Belangrijke tekortkomingen – De naleving van de basisregels van het GVB is in vele visserijtakken nog steeds slecht.

Quota – De naleving van de totaal toegestane vangsten (Total Allowable Catches – TAC's) en quota blijft een van de grootste problemen van het GVB. Deze problemen en de daarmee verband houdende controleaspecten worden waarschijnlijk acuter gevoeld wanneer wordt besloten tot aanzienlijke quotaverlagingen als antwoord op de noodzaak de visserijsterfte drastisch terug te dringen. Niet-aangegeven en fout gerapporteerde aanvoer ondermijnen het beheer van de TAC's en quota in sommige gevallen in ernstige mate. Visserijwetenschappers worden gedwongen ramingen te maken van de "werkelijke" vangsten, omdat de officiële cijfers in sommige lidstaten als onbetrouwbaar worden beschouwd. Terwijl de aangegeven vangst van zuidelijke heek bijvoorbeeld 5 549 ton bedroeg, gebruikten wetenschappers een geraamd cijfer van 6 810 ton. Voor kabeljauw uit de Ierse Zee bedroeg de vangstaangifte 2 700 ton, de raming evenwel 4 420 ton. Vergelijkbare voorbeelden kunnen in andere gebieden worden gevonden (Noordzee, Oostzee, enz.).

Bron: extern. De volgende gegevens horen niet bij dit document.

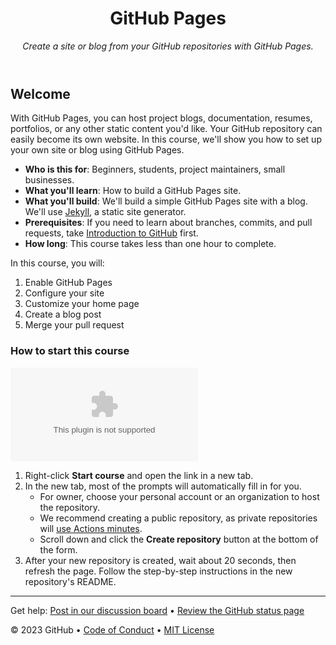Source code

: <header>

<!--
  <<< Author notes: Course header >>>
  Include a 1280×640 image, course title in sentence case, and a concise description in emphasis.
  In your repository settings: enable template repository, add your 1280×640 social image, auto delete head branches.
  Add your open source license, GitHub uses MIT license.
-->

# GitHub Pages

_Create a site or blog from your GitHub repositories with GitHub Pages._

</header>

<!--
  <<< Author notes: Course start >>>
  Include start button, a note about Actions minutes,
  and tell the learner why they should take the course.
-->

## Welcome

With GitHub Pages, you can host project blogs, documentation, resumes, portfolios, or any other static content you'd like. Your GitHub repository can easily become its own website. In this course, we'll show you how to set up your own site or blog using GitHub Pages.

- **Who is this for**: Beginners, students, project maintainers, small businesses.
- **What you'll learn**: How to build a GitHub Pages site.
- **What you'll build**: We'll build a simple GitHub Pages site with a blog. We'll use [Jekyll](https://raw.githubusercontent.com/atiqe20/github-pages/main/swordfish/github-pages.zip), a static site generator.
- **Prerequisites**: If you need to learn about branches, commits, and pull requests, take [Introduction to GitHub](https://raw.githubusercontent.com/atiqe20/github-pages/main/swordfish/github-pages.zip) first.
- **How long**: This course takes less than one hour to complete.

In this course, you will:

1. Enable GitHub Pages
2. Configure your site
3. Customize your home page
4. Create a blog post
5. Merge your pull request

### How to start this course

<!-- For start course, run in JavaScript:
'https://raw.githubusercontent.com/atiqe20/github-pages/main/swordfish/github-pages.zip' + new URLSearchParams({
  template_owner: 'skills',
  template_name: 'github-pages',
  owner: '@me',
  name: 'skills-github-pages',
  description: 'My clone repository',
  visibility: 'public',
}).toString()
-->

[![start-course](https://raw.githubusercontent.com/atiqe20/github-pages/main/swordfish/github-pages.zip)](https://raw.githubusercontent.com/atiqe20/github-pages/main/swordfish/github-pages.zip%40me&name=skills-github-pages&description=My+clone+repository&visibility=public)

1. Right-click **Start course** and open the link in a new tab.
2. In the new tab, most of the prompts will automatically fill in for you.
   - For owner, choose your personal account or an organization to host the repository.
   - We recommend creating a public repository, as private repositories will [use Actions minutes](https://raw.githubusercontent.com/atiqe20/github-pages/main/swordfish/github-pages.zip).
   - Scroll down and click the **Create repository** button at the bottom of the form.
3. After your new repository is created, wait about 20 seconds, then refresh the page. Follow the step-by-step instructions in the new repository's README.

<footer>

<!--
  <<< Author notes: Footer >>>
  Add a link to get support, GitHub status page, code of conduct, license link.
-->

---

Get help: [Post in our discussion board](https://raw.githubusercontent.com/atiqe20/github-pages/main/swordfish/github-pages.zip) &bull; [Review the GitHub status page](https://raw.githubusercontent.com/atiqe20/github-pages/main/swordfish/github-pages.zip)

&copy; 2023 GitHub &bull; [Code of Conduct](https://raw.githubusercontent.com/atiqe20/github-pages/main/swordfish/github-pages.zip) &bull; [MIT License](https://raw.githubusercontent.com/atiqe20/github-pages/main/swordfish/github-pages.zip)

</footer>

Inspanning – De beheersing van de visserijinspanning, die een aanvulling moet zijn op de quota, lijkt te zijn uitgevoerd op een manier die zeer weinig effect sorteert voor de daadwerkelijke visserijactiviteit. Er zijn geen aanwijzingen dat de vermindering van de visserijinspanning compensatie bood voor de overcapaciteit van de vloot, zelfs rekening houdend met het effect van de sloopregelingen. VMS is niet gebruikt om de visserijinspanning adequaat te controleren en dat is een gemiste kans.

Technische maatregelen – Aanzienlijke hoeveelheden ondermaatse vis worden nog steeds aangeland, met name in Zuid-Europa, waar verboden vistuig (drijfnetten) nog steeds wordt gebruikt, terwijl in de noordelijke wateren binnenkuilen voor trawls (om kleine vis tegen te houden) niet zijn uitgebannen.

CONCLUSIES EN AANBEVELINGEN

Toekomst van het verslag

Het ontbreken van een door de lidstaten toe te passen gestandaardiseerde rapportagevorm en met name het ontbreken van een gestandaardiseerde definitie van het begrip visserijinspectie om vergelijkbare statistische gegevens te garanderen hebben tot grote moeilijkheden bij het opstellen van dit verslag geleid. De Commissie overweegt niet alleen de Mededeling inzake ernstige inbreuken te verbeteren, maar ook een lijst op te stellen van de gegevens die elke visserijinspectie moet opleveren teneinde bruikbaar te zijn voor de controlestatistieken, en is bovendien van plan de vorm waarin de lidstaten jaarlijks rapporteren, te standaardiseren.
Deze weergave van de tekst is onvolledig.